▶ **TASK REQUIREMENTS**:
Work out how many lines below contain the word "untuk". Only the number is wanted.

* * *

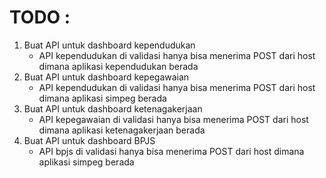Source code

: # TODO :
1. Buat API untuk dashboard kependudukan
    - API kependudukan di validasi hanya bisa menerima POST dari host dimana aplikasi kependudukan berada
2. Buat API untuk dashboard kepegawaian
    - API kependudukan di validasi hanya bisa menerima POST dari host dimana aplikasi simpeg berada
3. Buat API untuk dashboard ketenagakerjaan
    - API kepegawaian di validasi hanya bisa menerima POST dari host dimana aplikasi ketenagakerjaan berada
4. Buat API untuk dashboard BPJS
    - API bpjs di validasi hanya bisa menerima POST dari host dimana aplikasi simpeg berada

* * *

▶ **EXERCISE RESULT**:
4